Dass Organismen einen bestimmten Vorrat an Genen haben, die sie im Augenblick nicht benötigen, aber bei entsprechenden Gelegenheiten aktivieren, erweist sich bei näherem Hinsehen als weit verbreitet, so dass die Idee des parallelen Vorkommens der Anlagen für den C4-Weg neben denen für den C3-Weg nicht als ungewöhnlich anzusehen ist. Einige Beispiele aus dem Bereich der Blütenpflanzen mögen das illustrieren: 

  • Der Wasser-Hahnenfuß bildet unter Wasser völlig andere Blätter aus als auf der Wasseroberfläche oder in der Luft.
  • Der Wasser-Knöterich kann in einer Landform auf Äckern wachsen oder als Schwimmform im Wasser und sieht dann völlig verschieden aus.
  • Gallwespen können in Blättern von Pflanzen die Bildung von Organen, sogenannten Gallen induzieren, die so bei keiner Pflanze beobachtet werden. Die Möglichkeit zur Ausbildung der spezifischen Gallbildung muss im Erbgut der Pflanze verborgen vorhanden sein.
  • Innerhalb von Gattungen findet man nicht selten sowohl krautige als auch holzige Vertreter mit ihren sehr unterschiedlichen genetischen Ausrüstungen, und zwar breit gestreut über das System der Zweikeimblättrigen Blütenpflanzen.

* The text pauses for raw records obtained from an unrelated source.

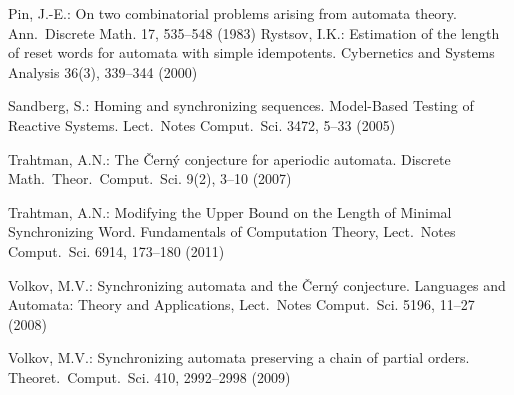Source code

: \documentclass[11pt]{llncs}
\begin{document}
\begin{thebibliography}{99}
Pin, J.-E.: On two combinatorial problems arising from automata
theory. Ann.\ Discrete Math. 17, 535--548 (1983)
%
Rystsov, I.K.: Estimation of the length of reset words for automata with simple idempotents.
Cybernetics and Systems Analysis 36(3), 339--344 (2000)


Sandberg, S.: Homing and synchronizing sequences.
Model-Based Testing of Reactive Systems. Lect.\ Notes Comput.\ Sci. 3472, 5--33 (2005)
%
%
%

Trahtman, A.N.: The \v{C}ern\'y conjecture for aperiodic automata.
Discrete Math.\ Theor.\ Comput.\ Sci. 9(2), 3--10 (2007)

Trahtman, A.N.: Modifying the Upper Bound on the Length of Minimal Synchronizing Word.
Fundamentals of Computation Theory, Lect.\ Notes Comput.\ Sci. 6914, 173--180 (2011)

%

Volkov, M.V.: Synchronizing automata and the \v{C}ern\'{y}
conjecture.
Languages and Automata: Theory and Applications, Lect.\ Notes
Comput.\ Sci. 5196, 11--27 (2008)

Volkov, M.V.: Synchronizing automata preserving a chain of partial
orders. Theoret.\ Comput.\ Sci. 410, 2992--2998 (2009)
\end{thebibliography}
\end{document}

Das weit verstreute Vorkommen der C4-Photosynthese (und das gilt mindestens genauso für die CAM-Photosynthese) lässt sich also recht gut durch die Annahme latent vorhandener Gene erklären. Ob diese hypothetische Annahme richtig ist oder nicht oder eventuell modifiziert werden müsste, könnte in der Zukunft im Rahmen genetischer Analysen eindeutig geklärt werden, zumal in dieser Richtung zurzeit intensiv geforscht wird. Solchen Ergebnissen ist daher mit Spannung entgegenzusehen.

Trotz der geschilderten Unwahrscheinlichkeit der wiederholten Neubildung des C4-Komplexes wird diese hin und wieder als Beispiel für Makroevolution und damit auch ausdrücklich als Argument gegen Schöpfung herangezogen. Man argumentiert dabei, dass der für Makroevolution notwendige Selektionsdruck deshalb so extrem hoch sei, weil C3-Photosynthese mit ihrem Schlüsselenzym Rubisco (Ribulose-1.5.bisphospat-Carboxylase-Oxygenase) eine Fehlkonstruktion sei, und sich deren Ersatz durch C4-Photosynthese mit ihrem Schlüsselenzym PEP-Carboxylase daher schnell durchsetzen kann. Gegen die Abstempelung der Rubisco als Fehlkonstruktion gibt es allerdings zahlreiche starke Argumente, die in der eingangs zitierten ausführlichen Darstellung nachgelesen werden können. An dieser Stelle sei nur darauf hingewiesen, dass ein Selektionsvorteil nur unter sehr speziellen klimatischen Bedingungen gegeben ist, und dass die Idee der Fehlkonstruktion der Rubisco u.a. auch durch enzymkinetische Studien widerlegt wurde. Außerdem darf nicht übersehen werden, dass auch alle C4-Pflanzen für die eigentliche Photosynthese auf die Rubisco angewiesen sind.

Zusammenfassung (übernommen aus der ausführlichen Version in Studium Integrale Journal):

Neben der gewöhnlichen Photosynthese (C3-Photosynthese) gibt es als weiteren Typ noch die so genannte C4-Photosynthese, die sich biochemisch und anatomisch deutlich unterscheidet. Diesem zweiten Weg folgen etwa 2-3% aller Blütenpflanzen. Sie sind breit über das System verteilt, so dass heute eine mindestens 45-malige Neuentstehung angenommen wird.

C4-Photosynthese ist bei hohen Temperaturen und hoher Lichtintensität der C3-Photosynthese deutlich überlegen. Es ist aber nicht so, wie verschiedentlich behauptet wird, dass C4-Photosynthese der evolutiv fortgeschrittene Weg ist, während C3-Photosynthese und das mit ihr assoziierte Enzym Rubisco eine Fehlkonstruktion darstellen. Die gängige Vorstellung über die Entstehung der C4-Photosynthese ist die, dass die zahlreichen dafür notwendigen genetischen Voraussetzungen immer wieder konvergent neu entstanden sind. Dies ist aber in hohem Maße unwahrscheinlich.

Der vorliegende Artikel bespricht die zum Verständnis der Herkunft des C4-Weges nötigen Grundlagen der Anatomie, Biochemie, Ökophysiologie und Entwicklungsbiologie und schlägt als alternatives Erklärungsmodell für die Entstehung der C4-Photosynthese vor, dass der C4-Komplex jeweils im Erbgut der Vorfahren bereits latent vorhanden war, um im Bedarfsfall aktiviert zu werden.